Tutto questo si inserisce coerentemente nel percorso che ha segnato i dodici anni di pontificato di Papa Francesco, la questione del multiculturalismo, dell’inseguimento perenne al riconoscimento dell’altro anche in assenza di reciprocità, condizione che invece chiedeva Benedetto XVI per un dialogo interreligioso autentico e fecondo. Ricordiamo che Papa Francesco arrivò a redarguire i cattolici affinché non facessero proselitismo; e che durante il Sinodo sull’Amazzonia nel 2019, una delle principali operazioni di politica religiosa del suo pontificato, venne collocata nei giardini vaticani la statuetta raffigurante la Pachamama, la divinità incaica della madre terra. Il multiculturalismo inteso come edulcorazione dell’identità cristiana, nel nome di un dialogo tout court.

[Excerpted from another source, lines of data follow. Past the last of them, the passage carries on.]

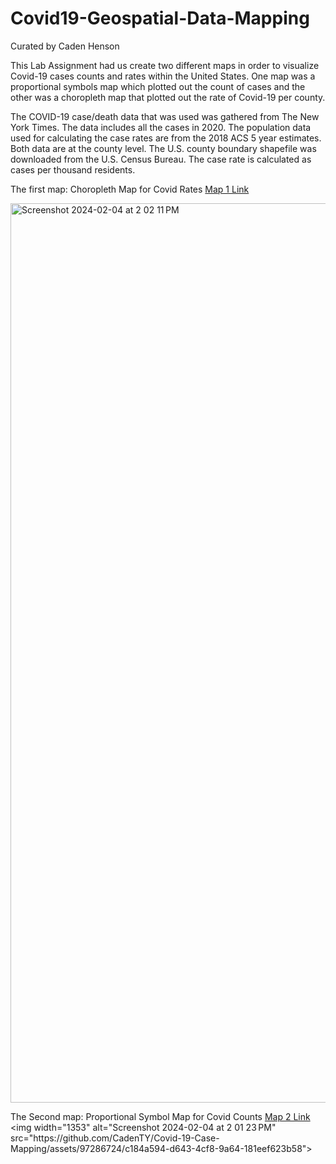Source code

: # Covid19-Geospatial-Data-Mapping
Curated by Caden Henson

This Lab Assignment had us create two different maps in order to visualize Covid-19 cases counts and rates within the United States. One map was a proportional symbols map which plotted out the count of cases and the other was a choropleth map that plotted out the rate of Covid-19 per county. 

The COVID-19 case/death data that was used was gathered from The New York Times. The data includes all the cases in 2020. The population data used for calculating the case rates are from the 2018 ACS 5 year estimates. Both data are at the county level. The U.S. county boundary shapefile was downloaded from the U.S. Census Bureau. The case rate is calculated as cases per thousand residents. 

The first map: Choropleth Map for Covid Rates [Map 1 Link]([https://github.com/CadenTY/Covid-19-Case-Mapping/map1.html](https://cadenty.github.io/Covid-19-Case-Mapping/map1.html))


<img width="1439" alt="Screenshot 2024-02-04 at 2 02 11 PM" src="https://github.com/CadenTY/Covid-19-Case-Mapping/assets/97286724/2b324090-c337-42ec-8cc5-b51bd17ab133">

The Second map: Proportional Symbol Map for Covid Counts [Map 2 Link]([https://github.com/CadenTY/Covid-19-Case-Mapping/map2.html](https://cadenty.github.io/Covid-19-Case-Mapping/map2.html))
<img width="1353" alt="Screenshot 2024-02-04 at 2 01 23 PM" src="https://github.com/CadenTY/Covid-19-Case-Mapping/assets/97286724/c184a594-d643-4cf8-9a64-181eef623b58">



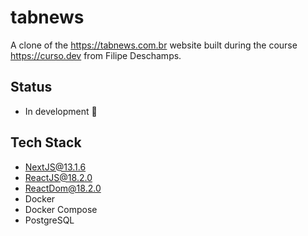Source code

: # tabnews
A clone of the https://tabnews.com.br website built during the course https://curso.dev from Filipe Deschamps.

## Status
- In development 🚧

## Tech Stack

- NextJS@13.1.6
- ReactJS@18.2.0
- ReactDom@18.2.0
- Docker
- Docker Compose
- PostgreSQL
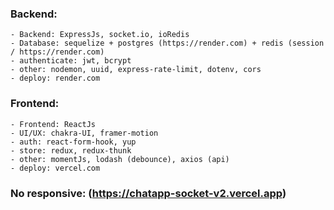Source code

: ### Backend:

    - Backend: ExpressJs, socket.io, ioRedis
    - Database: sequelize + postgres (https://render.com) + redis (session / https://render.com)
    - authenticate: jwt, bcrypt
    - other: nodemon, uuid, express-rate-limit, dotenv, cors
    - deploy: render.com

### Frontend:

    - Frontend: ReactJs
    - UI/UX: chakra-UI, framer-motion
    - auth: react-form-hook, yup
    - store: redux, redux-thunk
    - other: momentJs, lodash (debounce), axios (api)
    - deploy: vercel.com

### No responsive: (https://chatapp-socket-v2.vercel.app)
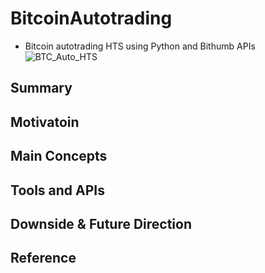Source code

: # BitcoinAutotrading

- Bitcoin autotrading HTS using Python and Bithumb APIs
  ![BTC_Auto_HTS](btcAuto_HTS.gif)

## Summary

## Motivatoin

## Main Concepts

## Tools and APIs

## Downside & Future Direction

## Reference

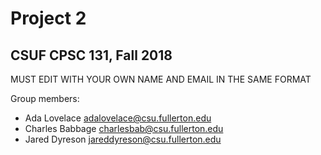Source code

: # Project 2
## CSUF CPSC 131, Fall 2018

MUST EDIT WITH YOUR OWN NAME AND EMAIL IN THE SAME FORMAT

Group members:
- Ada Lovelace adalovelace@csu.fullerton.edu
- Charles Babbage charlesbab@csu.fullerton.edu
- Jared Dyreson jareddyreson@csu.fullerton.edu

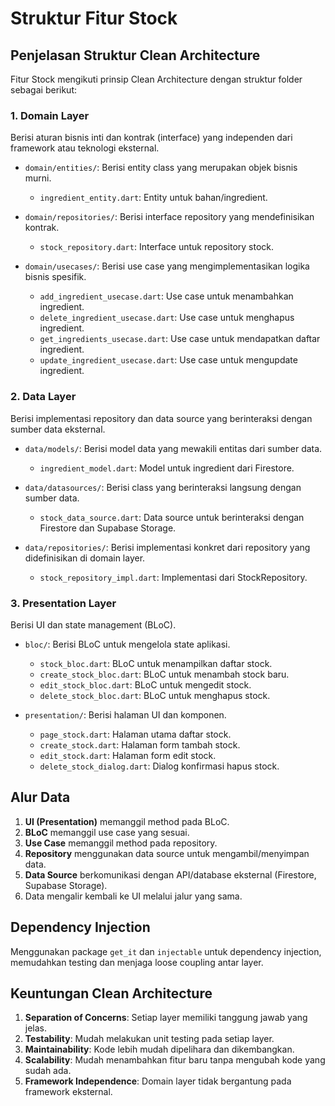 # Struktur Fitur Stock

## Penjelasan Struktur Clean Architecture

Fitur Stock mengikuti prinsip Clean Architecture dengan struktur folder sebagai berikut:

### 1. Domain Layer

Berisi aturan bisnis inti dan kontrak (interface) yang independen dari framework atau teknologi eksternal.

- `domain/entities/`: Berisi entity class yang merupakan objek bisnis murni.

  - `ingredient_entity.dart`: Entity untuk bahan/ingredient.

- `domain/repositories/`: Berisi interface repository yang mendefinisikan kontrak.

  - `stock_repository.dart`: Interface untuk repository stock.

- `domain/usecases/`: Berisi use case yang mengimplementasikan logika bisnis spesifik.
  - `add_ingredient_usecase.dart`: Use case untuk menambahkan ingredient.
  - `delete_ingredient_usecase.dart`: Use case untuk menghapus ingredient.
  - `get_ingredients_usecase.dart`: Use case untuk mendapatkan daftar ingredient.
  - `update_ingredient_usecase.dart`: Use case untuk mengupdate ingredient.

### 2. Data Layer

Berisi implementasi repository dan data source yang berinteraksi dengan sumber data eksternal.

- `data/models/`: Berisi model data yang mewakili entitas dari sumber data.

  - `ingredient_model.dart`: Model untuk ingredient dari Firestore.

- `data/datasources/`: Berisi class yang berinteraksi langsung dengan sumber data.

  - `stock_data_source.dart`: Data source untuk berinteraksi dengan Firestore dan Supabase Storage.

- `data/repositories/`: Berisi implementasi konkret dari repository yang didefinisikan di domain layer.
  - `stock_repository_impl.dart`: Implementasi dari StockRepository.

### 3. Presentation Layer

Berisi UI dan state management (BLoC).

- `bloc/`: Berisi BLoC untuk mengelola state aplikasi.

  - `stock_bloc.dart`: BLoC untuk menampilkan daftar stock.
  - `create_stock_bloc.dart`: BLoC untuk menambah stock baru.
  - `edit_stock_bloc.dart`: BLoC untuk mengedit stock.
  - `delete_stock_bloc.dart`: BLoC untuk menghapus stock.

- `presentation/`: Berisi halaman UI dan komponen.
  - `page_stock.dart`: Halaman utama daftar stock.
  - `create_stock.dart`: Halaman form tambah stock.
  - `edit_stock.dart`: Halaman form edit stock.
  - `delete_stock_dialog.dart`: Dialog konfirmasi hapus stock.

## Alur Data

1. **UI (Presentation)** memanggil method pada BLoC.
2. **BLoC** memanggil use case yang sesuai.
3. **Use Case** memanggil method pada repository.
4. **Repository** menggunakan data source untuk mengambil/menyimpan data.
5. **Data Source** berkomunikasi dengan API/database eksternal (Firestore, Supabase Storage).
6. Data mengalir kembali ke UI melalui jalur yang sama.

## Dependency Injection

Menggunakan package `get_it` dan `injectable` untuk dependency injection, memudahkan testing dan menjaga loose coupling antar layer.

## Keuntungan Clean Architecture

1. **Separation of Concerns**: Setiap layer memiliki tanggung jawab yang jelas.
2. **Testability**: Mudah melakukan unit testing pada setiap layer.
3. **Maintainability**: Kode lebih mudah dipelihara dan dikembangkan.
4. **Scalability**: Mudah menambahkan fitur baru tanpa mengubah kode yang sudah ada.
5. **Framework Independence**: Domain layer tidak bergantung pada framework eksternal.
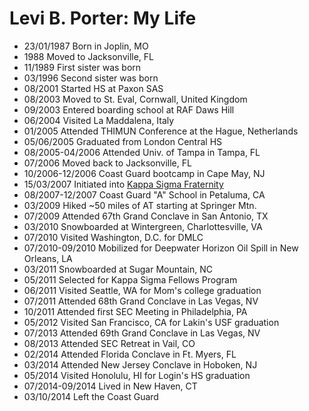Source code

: Levi B. Porter: My Life
===============
- 23/01/1987 Born in Joplin, MO
- 1988 Moved to Jacksonville, FL
- 11/1989 First sister was born
- 03/1996 Second sister was born
- 08/2001 Started HS at Paxon SAS
- 08/2003 Moved to St. Eval, Cornwall, United Kingdom
- 09/2003 Entered boarding school at RAF Daws Hill
- 06/2004 Visited La Maddalena, Italy
- 01/2005 Attended THIMUN Conference at the Hague, Netherlands
- 05/06/2005 Graduated from London Central HS
- 08/2005-04/2006 Attended Univ. of Tampa in Tampa, FL
- 07/2006 Moved back to Jacksonville, FL
- 10/2006-12/2006 Coast Guard bootcamp in Cape May, NJ
- 15/03/2007 Initiated into [Kappa Sigma Fraternity](http://kappasigma.org)
- 08/2007-12/2007 Coast Guard "A" School in Petaluma, CA
- 03/2009 Hiked ~50 miles of AT starting at Springer Mtn.
- 07/2009 Attended 67th Grand Conclave in San Antonio, TX
- 03/2010 Snowboarded at Wintergreen, Charlottesville, VA
- 07/2010 Visited Washington, D.C. for DMLC
- 07/2010-09/2010 Mobilized for Deepwater Horizon Oil Spill in New Orleans, LA
- 03/2011 Snowboarded at Sugar Mountain, NC
- 05/2011 Selected for Kappa Sigma Fellows Program
- 06/2011 Visited Seattle, WA for Mom's college graduation
- 07/2011 Attended 68th Grand Conclave in Las Vegas, NV
- 10/2011 Attended first SEC Meeting in Philadelphia, PA
- 05/2012 Visited San Francisco, CA for Lakin's USF graduation
- 07/2013 Attended 69th Grand Conclave in Las Vegas, NV
- 08/2013 Attended SEC Retreat in Vail, CO
- 02/2014 Attended Florida Conclave in Ft. Myers, FL
- 03/2014 Attended New Jersey Conclave in Hoboken, NJ
- 05/2014 Visited Honolulu, HI for Login's HS graduation
- 07/2014-09/2014 Lived in New Haven, CT
- 03/10/2014 Left the Coast Guard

Quest’ottica perde di vista una questione non indifferente, che è spesso ricordata da Maghdi Cristiano Allam: nella preghiera che i musulmani recitano cinque volte al giorno diretti verso la Mecca, vengono dette le seguenti parole: “Credo che non c’è altro Dio al di fuori di Allah, che Maometto è il suo inviato; concedici la retta via, non la via di coloro nei cui confronti sei adirato, né la via di coloro che hanno negato”. I principali teologi islamici, spiega Allam, concordano sul fatto che le perifrasi, “coloro nei cui confronti sei adirato, coloro che ti hanno negato”, sono riferite agli ebrei e ai cristiani, le altre due grandi religioni monoteiste. Quindi, quei bambini del trevigiano sono stati portati a pregare in un luogo dove i musulmani condannano cinque volte al giorno gli ebrei e i cristiani: un fatto che cozza sia con il multiculturalismo sia con il dialogo.
Per questo crediamo auspicabile che dal Conclave esca un Pontefice che faccia del messaggio, dell’identità e della cultura cristiani la nuova stella polare della Chiesa post-Bergoglio. Ci serve un Papa che parli del Dio cristiano, che non è edulcorabile né interscambiabile, perché ci sono delle differenze di messaggio alla radice, quelle su cui insistette Benedetto XVI nel discorso di Ratisbona. Altrimenti, a furia di edulcorare e inseguire l’altro, finiremo con il perdere noi stessi, e perfino ad applaudire la sottomissione dei nostri figli.